As for Eg. truncata, the scatterplot built by CVA analysis showed a tendency of sample separation (based on axis 2), where the bees from APASJ were alone and all the other bees were partially superimposed. This aggrupation can be explained based on the same feature used to explain the Eg. annectans data. APASJ is the only site that belongs to montane dense ombrophilous forest, which grouped farther away than all the others, which share seasonal semi-deciduous forest phytophysiognomy. The dendrogram showed an aggrupation that had the same pattern observed in Eg. annectans, except for MV, which grouped with EEJ in the dendrogram built by Mahalanobis distance, and with PFBJ in the dendrogram built based on Procrustes distance. In both cases, the sampling locations share the same phytophysiognomy (seasonal semi-deciduous forest). Discriminant analysis and the cross-validation test showed a high rate of correct classifications in sample identification, similar to the large differences observed in the Mahalanobis and Procrustes distances between groups, compared to the Eg. annectans results.

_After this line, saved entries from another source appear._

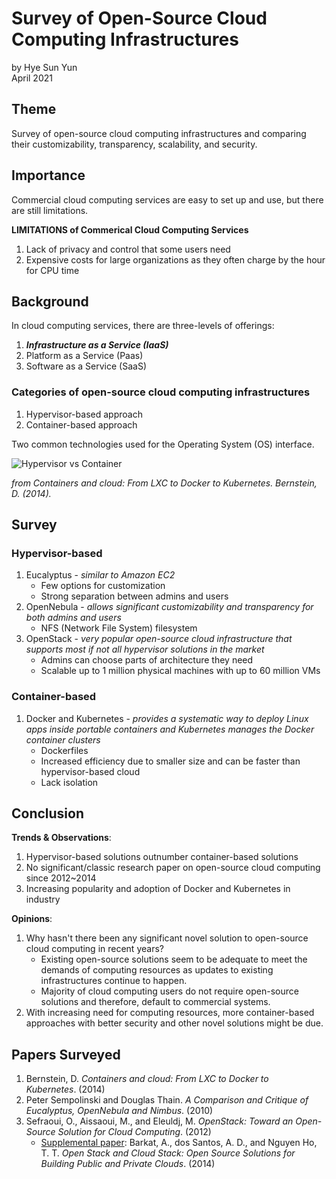 # Survey of Open-Source Cloud Computing Infrastructures
by Hye Sun Yun  
April 2021

## Theme

Survey of open-source cloud computing infrastructures and comparing their customizability, transparency, scalability, and security.

## Importance

Commercial cloud computing services are easy to set up and use,
but there are still limitations.

**LIMITATIONS of Commerical Cloud Computing Services**

1. Lack of privacy and control that some users need
2. Expensive costs for large organizations as they often charge by the hour for CPU time

## Background

In cloud computing services, there are three-levels of offerings: 

1. _**Infrastructure as a Service (IaaS)**_
2. Platform as a Service (Paas)
3. Software as a Service (SaaS)

### Categories of open-source cloud computing infrastructures

1. Hypervisor-based approach
2. Container-based approach

Two common technologies used for the Operating System (OS) interface.

![Hypervisor vs Container](diagram.png)

_from Containers and cloud: From LXC to Docker to Kubernetes. Bernstein, D. (2014)._

## Survey

### Hypervisor-based

1. Eucalyptus - _similar to Amazon EC2_
    - Few options for customization
    - Strong separation between admins and users
2. OpenNebula - _allows significant customizability and transparency for both admins and users_
    - NFS (Network File System) filesystem
3. OpenStack - _very popular open-source cloud infrastructure that supports most if not all hypervisor solutions in the market_
    - Admins can choose parts of architecture they need
    - Scalable up to 1 million physical machines with up to 60 million VMs

### Container-based

1. Docker and Kubernetes - _provides a systematic way to deploy Linux apps inside portable containers and Kubernetes manages the Docker container clusters_
    - Dockerfiles
    - Increased efficiency due to smaller size and can be faster than hypervisor-based cloud
    - Lack isolation

## Conclusion

**Trends & Observations**:

1. Hypervisor-based solutions outnumber container-based solutions
2. No significant/classic research paper on open-source cloud computing since 2012~2014
3. Increasing popularity and adoption of Docker and Kubernetes in industry

**Opinions**:

1. Why hasn't there been any significant novel solution to open-source cloud computing in recent years?
    - Existing open-source solutions seem to be adequate to meet the demands of computing resources as updates to existing infrastructures continue to happen.
    - Majority of cloud computing users do not require open-source solutions and therefore, default to commercial systems.
2. With increasing need for computing resources, more container-based approaches with better security and other novel solutions might be due.

## Papers Surveyed

1. Bernstein, D. _Containers and cloud: From LXC to Docker to Kubernetes_. (2014)
2. Peter Sempolinski and Douglas Thain. _A Comparison and Critique of Eucalyptus, OpenNebula and Nimbus_. (2010)
3. Sefraoui, O., Aissaoui, M., and Eleuldj, M. _OpenStack: Toward an Open-Source Solution for Cloud Computing_. (2012)
    - <u>Supplemental paper</u>: Barkat, A., dos Santos, A. D., and Nguyen Ho, T. T. _Open Stack and Cloud Stack: Open Source Solutions for Building Public and Private Clouds_. (2014)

When we analyzed the dendrograms of morphological similarity, built based on the Mahalanobis and Procrustes distances for all samples of the two species, we also found the same aggrupation pattern, and it followed the phytophysiognomy variation observed in the individual analysis. This aggrupation demonstrated an interesting pattern of environmental traceability, as also reported by Mendes et al. (2007) Francisco et al. (2008), Bischoff et al. (2009), and Francoy et al. (2011) for another bee species, who also used geometric morphometrics analysis of wings. A hypothesis to explain the grouping based on phytophysiognomy variation pattern is phenotypic plasticity, which is the capacity of a single genotype to express a range of phenotypes in response to environmental variation (Fordyce 2006). Phenotypic plasticity is common in insects and it is often highly adaptive (Whitman and Agrawal 2009).

Based on our data, forest fragmentation may not pose a problem for Eg. annectans and Eg. truncata based on an absence of population structure and similarity among the samples from the different sites. The tendency of samples to group by phytophysiognomy could be explained by phenotypic plasticity; according to Via et al. (1995), when environments within the range of a species differ, it may be unlikely that any single phenotype will confer high fitness in all situations. In this case, a change in a phenotype influenced by environment can result in increased environmental tolerance. Phenotypic plasticity could explain adaptation to heterogeneous environments.